--- Task to complete ---
An exact copy of each record is required.

Top of Source information

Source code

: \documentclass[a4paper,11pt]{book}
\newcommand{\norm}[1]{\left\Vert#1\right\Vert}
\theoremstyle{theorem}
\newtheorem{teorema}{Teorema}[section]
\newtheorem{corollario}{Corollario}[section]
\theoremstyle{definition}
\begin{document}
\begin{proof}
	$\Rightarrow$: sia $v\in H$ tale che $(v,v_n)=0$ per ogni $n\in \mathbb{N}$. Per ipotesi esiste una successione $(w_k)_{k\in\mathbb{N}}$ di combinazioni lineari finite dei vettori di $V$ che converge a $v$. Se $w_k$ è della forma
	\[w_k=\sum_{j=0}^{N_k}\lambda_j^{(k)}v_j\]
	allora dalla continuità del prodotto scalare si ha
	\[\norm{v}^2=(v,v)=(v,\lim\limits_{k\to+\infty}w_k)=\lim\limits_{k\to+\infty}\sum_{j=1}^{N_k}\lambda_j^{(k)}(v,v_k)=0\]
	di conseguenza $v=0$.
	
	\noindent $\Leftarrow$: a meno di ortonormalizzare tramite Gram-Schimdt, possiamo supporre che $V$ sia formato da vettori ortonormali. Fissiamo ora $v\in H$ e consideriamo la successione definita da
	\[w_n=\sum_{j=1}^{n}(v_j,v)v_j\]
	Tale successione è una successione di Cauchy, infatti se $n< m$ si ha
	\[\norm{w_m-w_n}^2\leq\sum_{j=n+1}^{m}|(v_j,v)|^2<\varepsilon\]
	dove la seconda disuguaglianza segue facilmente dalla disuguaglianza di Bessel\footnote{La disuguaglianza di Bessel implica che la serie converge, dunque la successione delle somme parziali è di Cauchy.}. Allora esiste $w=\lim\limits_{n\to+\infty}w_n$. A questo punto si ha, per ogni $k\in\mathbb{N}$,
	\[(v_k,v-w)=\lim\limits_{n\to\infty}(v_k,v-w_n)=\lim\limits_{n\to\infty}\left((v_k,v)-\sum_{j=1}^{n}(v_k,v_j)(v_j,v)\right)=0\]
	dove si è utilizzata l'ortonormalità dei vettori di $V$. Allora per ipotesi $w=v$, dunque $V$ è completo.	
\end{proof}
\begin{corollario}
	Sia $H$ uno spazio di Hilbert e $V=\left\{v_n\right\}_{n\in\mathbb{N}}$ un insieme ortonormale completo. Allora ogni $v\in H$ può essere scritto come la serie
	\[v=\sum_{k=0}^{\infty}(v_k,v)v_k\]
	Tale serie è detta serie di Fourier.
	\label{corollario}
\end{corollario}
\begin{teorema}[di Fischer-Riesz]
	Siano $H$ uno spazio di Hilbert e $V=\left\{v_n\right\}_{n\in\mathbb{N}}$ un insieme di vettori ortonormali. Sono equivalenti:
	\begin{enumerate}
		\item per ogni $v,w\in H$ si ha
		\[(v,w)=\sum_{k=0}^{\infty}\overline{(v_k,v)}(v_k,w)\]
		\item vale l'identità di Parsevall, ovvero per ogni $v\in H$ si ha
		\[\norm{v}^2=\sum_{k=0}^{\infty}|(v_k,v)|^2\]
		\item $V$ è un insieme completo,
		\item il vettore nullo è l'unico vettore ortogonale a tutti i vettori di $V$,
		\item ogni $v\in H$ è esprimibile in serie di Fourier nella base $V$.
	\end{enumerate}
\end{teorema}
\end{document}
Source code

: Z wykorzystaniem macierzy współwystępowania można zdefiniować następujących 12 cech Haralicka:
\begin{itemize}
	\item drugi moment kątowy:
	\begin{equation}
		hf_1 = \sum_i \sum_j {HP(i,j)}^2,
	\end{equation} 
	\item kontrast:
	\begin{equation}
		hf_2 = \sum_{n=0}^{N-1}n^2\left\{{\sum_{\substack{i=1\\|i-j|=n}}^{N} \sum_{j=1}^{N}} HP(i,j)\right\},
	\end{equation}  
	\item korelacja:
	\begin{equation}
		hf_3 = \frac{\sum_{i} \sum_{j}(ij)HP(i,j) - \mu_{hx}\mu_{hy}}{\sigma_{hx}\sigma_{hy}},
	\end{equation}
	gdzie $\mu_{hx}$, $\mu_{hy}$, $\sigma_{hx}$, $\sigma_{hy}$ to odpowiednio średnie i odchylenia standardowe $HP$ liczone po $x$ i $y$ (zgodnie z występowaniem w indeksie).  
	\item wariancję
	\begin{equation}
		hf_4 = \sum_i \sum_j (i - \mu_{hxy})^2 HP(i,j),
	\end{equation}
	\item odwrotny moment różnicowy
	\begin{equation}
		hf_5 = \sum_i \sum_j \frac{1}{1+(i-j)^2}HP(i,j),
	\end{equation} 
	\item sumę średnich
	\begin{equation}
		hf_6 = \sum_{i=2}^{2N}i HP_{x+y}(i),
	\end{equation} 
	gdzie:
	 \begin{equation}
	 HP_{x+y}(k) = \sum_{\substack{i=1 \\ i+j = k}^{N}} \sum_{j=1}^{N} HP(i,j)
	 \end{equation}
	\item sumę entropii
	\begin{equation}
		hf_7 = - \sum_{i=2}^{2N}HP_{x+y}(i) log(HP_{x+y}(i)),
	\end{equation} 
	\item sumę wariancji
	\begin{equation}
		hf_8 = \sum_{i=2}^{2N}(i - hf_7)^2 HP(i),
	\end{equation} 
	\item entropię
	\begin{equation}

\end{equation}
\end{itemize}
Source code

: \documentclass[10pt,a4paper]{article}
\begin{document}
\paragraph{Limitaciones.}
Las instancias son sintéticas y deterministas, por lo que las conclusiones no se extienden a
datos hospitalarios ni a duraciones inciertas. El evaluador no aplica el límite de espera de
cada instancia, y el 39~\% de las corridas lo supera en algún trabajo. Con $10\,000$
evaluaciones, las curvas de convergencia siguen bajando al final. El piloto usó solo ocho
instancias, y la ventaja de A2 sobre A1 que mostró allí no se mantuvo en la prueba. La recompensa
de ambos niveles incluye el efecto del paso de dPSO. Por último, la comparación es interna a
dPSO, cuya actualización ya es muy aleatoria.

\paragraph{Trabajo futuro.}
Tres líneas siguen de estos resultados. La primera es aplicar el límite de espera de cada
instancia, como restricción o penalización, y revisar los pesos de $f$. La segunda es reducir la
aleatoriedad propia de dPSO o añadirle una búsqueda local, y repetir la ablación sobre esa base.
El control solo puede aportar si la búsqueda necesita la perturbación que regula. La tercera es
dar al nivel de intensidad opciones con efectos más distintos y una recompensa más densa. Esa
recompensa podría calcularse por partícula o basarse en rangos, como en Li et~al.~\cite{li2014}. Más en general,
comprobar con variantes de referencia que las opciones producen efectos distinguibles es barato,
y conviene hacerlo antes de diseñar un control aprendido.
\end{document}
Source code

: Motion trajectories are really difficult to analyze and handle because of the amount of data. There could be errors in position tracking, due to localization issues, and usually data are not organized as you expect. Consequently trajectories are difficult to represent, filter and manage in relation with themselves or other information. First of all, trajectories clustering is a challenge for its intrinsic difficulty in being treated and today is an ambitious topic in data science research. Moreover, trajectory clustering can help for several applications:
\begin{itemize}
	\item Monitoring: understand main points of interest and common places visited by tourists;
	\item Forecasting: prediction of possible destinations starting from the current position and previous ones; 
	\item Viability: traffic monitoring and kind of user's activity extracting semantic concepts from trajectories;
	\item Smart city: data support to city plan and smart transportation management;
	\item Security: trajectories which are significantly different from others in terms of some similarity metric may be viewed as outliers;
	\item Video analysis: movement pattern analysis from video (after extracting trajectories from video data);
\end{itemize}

Bottom of Source information

--- Your solution ---
Source code

: \documentclass[a4paper,11pt]{book}
\newcommand{\norm}[1]{\left\Vert#1\right\Vert}
\theoremstyle{theorem}
\newtheorem{teorema}{Teorema}[section]
\newtheorem{corollario}{Corollario}[section]
\theoremstyle{definition}
\begin{document}
\begin{proof}
	$\Rightarrow$: sia $v\in H$ tale che $(v,v_n)=0$ per ogni $n\in \mathbb{N}$. Per ipotesi esiste una successione $(w_k)_{k\in\mathbb{N}}$ di combinazioni lineari finite dei vettori di $V$ che converge a $v$. Se $w_k$ è della forma
	\[w_k=\sum_{j=0}^{N_k}\lambda_j^{(k)}v_j\]
	allora dalla continuità del prodotto scalare si ha
	\[\norm{v}^2=(v,v)=(v,\lim\limits_{k\to+\infty}w_k)=\lim\limits_{k\to+\infty}\sum_{j=1}^{N_k}\lambda_j^{(k)}(v,v_k)=0\]
	di conseguenza $v=0$.
	
	\noindent $\Leftarrow$: a meno di ortonormalizzare tramite Gram-Schimdt, possiamo supporre che $V$ sia formato da vettori ortonormali. Fissiamo ora $v\in H$ e consideriamo la successione definita da
	\[w_n=\sum_{j=1}^{n}(v_j,v)v_j\]
	Tale successione è una successione di Cauchy, infatti se $n< m$ si ha
	\[\norm{w_m-w_n}^2\leq\sum_{j=n+1}^{m}|(v_j,v)|^2<\varepsilon\]
	dove la seconda disuguaglianza segue facilmente dalla disuguaglianza di Bessel\footnote{La disuguaglianza di Bessel implica che la serie converge, dunque la successione delle somme parziali è di Cauchy.}. Allora esiste $w=\lim\limits_{n\to+\infty}w_n$. A questo punto si ha, per ogni $k\in\mathbb{N}$,
	\[(v_k,v-w)=\lim\limits_{n\to\infty}(v_k,v-w_n)=\lim\limits_{n\to\infty}\left((v_k,v)-\sum_{j=1}^{n}(v_k,v_j)(v_j,v)\right)=0\]
	dove si è utilizzata l'ortonormalità dei vettori di $V$. Allora per ipotesi $w=v$, dunque $V$ è completo.	
\end{proof}
\begin{corollario}
	Sia $H$ uno spazio di Hilbert e $V=\left\{v_n\right\}_{n\in\mathbb{N}}$ un insieme ortonormale completo. Allora ogni $v\in H$ può essere scritto come la serie
	\[v=\sum_{k=0}^{\infty}(v_k,v)v_k\]
	Tale serie è detta serie di Fourier.
	\label{corollario}
\end{corollario}
\begin{teorema}[di Fischer-Riesz]
	Siano $H$ uno spazio di Hilbert e $V=\left\{v_n\right\}_{n\in\mathbb{N}}$ un insieme di vettori ortonormali. Sono equivalenti:
	\begin{enumerate}
		\item per ogni $v,w\in H$ si ha
		\[(v,w)=\sum_{k=0}^{\infty}\overline{(v_k,v)}(v_k,w)\]
		\item vale l'identità di Parsevall, ovvero per ogni $v\in H$ si ha
		\[\norm{v}^2=\sum_{k=0}^{\infty}|(v_k,v)|^2\]
		\item $V$ è un insieme completo,
		\item il vettore nullo è l'unico vettore ortogonale a tutti i vettori di $V$,
		\item ogni $v\in H$ è esprimibile in serie di Fourier nella base $V$.
	\end{enumerate}
\end{teorema}
\end{document}
Source code

: Z wykorzystaniem macierzy współwystępowania można zdefiniować następujących 12 cech Haralicka:
\begin{itemize}
	\item drugi moment kątowy:
	\begin{equation}
		hf_1 = \sum_i \sum_j {HP(i,j)}^2,
	\end{equation} 
	\item kontrast:
	\begin{equation}
		hf_2 = \sum_{n=0}^{N-1}n^2\left\{{\sum_{\substack{i=1\\|i-j|=n}}^{N} \sum_{j=1}^{N}} HP(i,j)\right\},
	\end{equation}  
	\item korelacja:
	\begin{equation}
		hf_3 = \frac{\sum_{i} \sum_{j}(ij)HP(i,j) - \mu_{hx}\mu_{hy}}{\sigma_{hx}\sigma_{hy}},
	\end{equation}
	gdzie $\mu_{hx}$, $\mu_{hy}$, $\sigma_{hx}$, $\sigma_{hy}$ to odpowiednio średnie i odchylenia standardowe $HP$ liczone po $x$ i $y$ (zgodnie z występowaniem w indeksie).  
	\item wariancję
	\begin{equation}
		hf_4 = \sum_i \sum_j (i - \mu_{hxy})^2 HP(i,j),
	\end{equation}
	\item odwrotny moment różnicowy
	\begin{equation}
		hf_5 = \sum_i \sum_j \frac{1}{1+(i-j)^2}HP(i,j),
	\end{equation} 
	\item sumę średnich
	\begin{equation}
		hf_6 = \sum_{i=2}^{2N}i HP_{x+y}(i),
	\end{equation} 
	gdzie:
	 \begin{equation}
	 HP_{x+y}(k) = \sum_{\substack{i=1 \\ i+j = k}^{N}} \sum_{j=1}^{N} HP(i,j)
	 \end{equation}
	\item sumę entropii
	\begin{equation}
		hf_7 = - \sum_{i=2}^{2N}HP_{x+y}(i) log(HP_{x+y}(i)),
	\end{equation} 
	\item sumę wariancji
	\begin{equation}
		hf_8 = \sum_{i=2}^{2N}(i - hf_7)^2 HP(i),
	\end{equation} 
	\item entropię
	\begin{equation}

\end{equation}
\end{itemize}
Source code

: \documentclass[10pt,a4paper]{article}
\begin{document}
\paragraph{Limitaciones.}
Las instancias son sintéticas y deterministas, por lo que las conclusiones no se extienden a
datos hospitalarios ni a duraciones inciertas. El evaluador no aplica el límite de espera de
cada instancia, y el 39~\% de las corridas lo supera en algún trabajo. Con $10\,000$
evaluaciones, las curvas de convergencia siguen bajando al final. El piloto usó solo ocho
instancias, y la ventaja de A2 sobre A1 que mostró allí no se mantuvo en la prueba. La recompensa
de ambos niveles incluye el efecto del paso de dPSO. Por último, la comparación es interna a
dPSO, cuya actualización ya es muy aleatoria.

\paragraph{Trabajo futuro.}
Tres líneas siguen de estos resultados. La primera es aplicar el límite de espera de cada
instancia, como restricción o penalización, y revisar los pesos de $f$. La segunda es reducir la
aleatoriedad propia de dPSO o añadirle una búsqueda local, y repetir la ablación sobre esa base.
El control solo puede aportar si la búsqueda necesita la perturbación que regula. La tercera es
dar al nivel de intensidad opciones con efectos más distintos y una recompensa más densa. Esa
recompensa podría calcularse por partícula o basarse en rangos, como en Li et~al.~\cite{li2014}. Más en general,
comprobar con variantes de referencia que las opciones producen efectos distinguibles es barato,
y conviene hacerlo antes de diseñar un control aprendido.
\end{document}
Source code

: Motion trajectories are really difficult to analyze and handle because of the amount of data. There could be errors in position tracking, due to localization issues, and usually data are not organized as you expect. Consequently trajectories are difficult to represent, filter and manage in relation with themselves or other information. First of all, trajectories clustering is a challenge for its intrinsic difficulty in being treated and today is an ambitious topic in data science research. Moreover, trajectory clustering can help for several applications:
\begin{itemize}
	\item Monitoring: understand main points of interest and common places visited by tourists;
	\item Forecasting: prediction of possible destinations starting from the current position and previous ones; 
	\item Viability: traffic monitoring and kind of user's activity extracting semantic concepts from trajectories;
	\item Smart city: data support to city plan and smart transportation management;
	\item Security: trajectories which are significantly different from others in terms of some similarity metric may be viewed as outliers;
	\item Video analysis: movement pattern analysis from video (after extracting trajectories from video data);
\end{itemize}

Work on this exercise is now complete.